The overall strategy for the UD solar house is to configure an efficient PV power system and minimize every aspect
of the electric loads posted by a normal household. An energy budget has been established, which represents a
reasonable loading on the PV system. Unfortunately, it will not be possible to guarantee that the house’s systems
will handle worst case scenarios, as designing a system to handle this would be prohibitively expensive, and would
not necessarily fit in the footprint that was allotted for construction. . Budget constraints also limited the UD team
from incorporating a larger array.

It was decided that the system should be ready to tie into the utility grid under "net metering" (marketing excess
power to the utility) protocols. The design of the system ended up being based heavily on what materials could be
obtained through material donations. In the end, the AstroPower Company offered to donate a complete power
system based on their SunUPS series of grid tie systems. The SunUPS is intended to operate as a grid tie system
with battery backup.
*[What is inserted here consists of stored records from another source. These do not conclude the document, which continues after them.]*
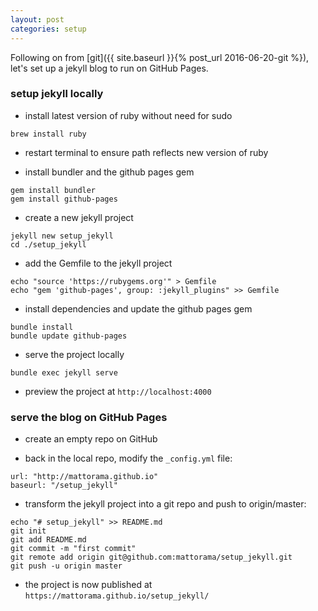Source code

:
 ```yaml
---
layout: post
categories: setup
---
```

Following on from [git]({{ site.baseurl }}{% post_url 2016-06-20-git %}), let's set up a jekyll blog to run on GitHub Pages.

### setup jekyll locally

* install latest version of ruby without need for sudo

```
brew install ruby
```
* restart terminal to ensure path reflects new version of ruby

* install bundler and the github pages gem

```
gem install bundler
gem install github-pages
```

* create a new jekyll project

```
jekyll new setup_jekyll
cd ./setup_jekyll
```

* add the Gemfile to the jekyll project

```
echo "source 'https://rubygems.org'" > Gemfile
echo "gem 'github-pages', group: :jekyll_plugins" >> Gemfile
```

* install dependencies and update the github pages gem

```
bundle install
bundle update github-pages
```

* serve the project locally

```
bundle exec jekyll serve
```

* preview the project at ```http://localhost:4000```

### serve the blog on GitHub Pages

* create an empty repo on GitHub

* back in the local repo, modify the ```_config.yml``` file:

```
url: "http://mattorama.github.io"
baseurl: "/setup_jekyll"
```

* transform the jekyll project into a git repo and push to origin/master:

```
echo "# setup_jekyll" >> README.md
git init
git add README.md
git commit -m "first commit"
git remote add origin git@github.com:mattorama/setup_jekyll.git
git push -u origin master
```

* the project is now published at ```https://mattorama.github.io/setup_jekyll/```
Trace Engineering and the M DAVIS COMPANY donated additional monitoring, control, and
distribution hardware.

Our PV array used on the UD Solar house consists of 40 AstroPower AP-120 panels generating 120 watts peak each
at 12 volts. This particular panel was chosen due to its higher efficiency per unit area, and the generosity of the
AstroPower Company. The panel uses single crystal silicon cells manufactured from waste silicon from the semi
conductor industry. The life span of the array is expected to be at least 20 years, and probably much more. Peak
power output of the array is 4800 watts. The array was sized to handle all of the loads of the house for nearly all of
the year.

The battery bank for the UD house was sized to power the house for approximately three days with no power input.
This size was a compromise between budget constraints, size limitations, and maximum capacity. The choice of
battery was based on the standard battery used in the Sun UPS power system from AstroPower. The standard
SunUPS uses Concorde Sun XTender sealed lead acid Absorbed Gas Mat (AGM) Batteries. These batteries are
essentially maintenance free. Another advantage to the Concorde batteries is their low Hydrogen off gassing
potential. According to the manufacturer, no hydrogen gas will be produced under normal circumstances. Even
under the most severe conditions (Overcharging with high battery temperature) hydrogen levels would remain
below explosive levels. In other words, the batteries are essentially explosion proof. A passive ventilation system
was added for an extra margin of safety.
Power Conditioning, Monitoring and Control:

At the heart of the UD power system is a complete Trace Engineering Power Module assembly. This unit
contains all disconnects, battery charge controller, GFCI protection, and inverter hardware. A single
inverter was chosen over twin stacked inverters to keep the system simple and save money. The inverter
selected was the Trace SW5548. This inverter can produce 5500 watts at 120 volts AC continuously, and
was designed to work with a 48 volt power system. With the addition of a Trace Grid Tie unit, the inverter
would be UL Rated for utility inter tie operation. (The Grid Tie unit was not installed or needed in
Washington DC.) To power 220 volt appliances, a Trace T240 Auto Transformer (Donated by Trace
Engineering) was used. Although twin inverters could have been used, using the transformer saved several
thousand dollars. Battery charging is handled by Trace C40 three stage charge controllers. These
controllers use a three stage charging cycle along with battery temperature monitoring to efficiently and
safely charge the batteries. The inverter also has provisions for up to 60 amps of charging capacity from an
AC power source (the Utility Grid or generator.) To power 220 volt appliances, a Trace T240 Auto
Transformer (Donated by Trace Engineering) was used. Although twin inverters could have been used,
using the transformer saved several thousand dollars.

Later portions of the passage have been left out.